[[ Data extracts, beginning ]]

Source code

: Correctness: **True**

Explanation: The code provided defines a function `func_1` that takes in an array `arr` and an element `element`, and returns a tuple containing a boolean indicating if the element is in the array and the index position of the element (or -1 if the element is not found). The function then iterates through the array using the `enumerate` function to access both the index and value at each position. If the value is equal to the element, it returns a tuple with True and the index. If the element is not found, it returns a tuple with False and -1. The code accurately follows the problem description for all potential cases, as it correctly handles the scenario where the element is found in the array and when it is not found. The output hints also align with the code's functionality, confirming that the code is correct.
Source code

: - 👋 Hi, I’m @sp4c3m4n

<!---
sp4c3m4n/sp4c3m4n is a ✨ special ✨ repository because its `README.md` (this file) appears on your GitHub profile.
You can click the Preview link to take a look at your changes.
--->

[[ Data extracts, end ]]
[[ Data extracts, beginning ]]

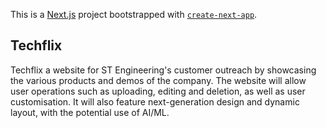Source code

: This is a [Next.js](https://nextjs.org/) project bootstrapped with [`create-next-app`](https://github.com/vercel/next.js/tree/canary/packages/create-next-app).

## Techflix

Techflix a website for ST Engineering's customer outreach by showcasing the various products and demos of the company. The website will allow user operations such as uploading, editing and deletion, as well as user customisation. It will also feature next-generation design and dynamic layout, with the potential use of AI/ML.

[[ Data extracts, end ]]

**Assignment:** Among the lines of the listing above, count those that contain "Techflix" and give only the count.

**Answer below:** 2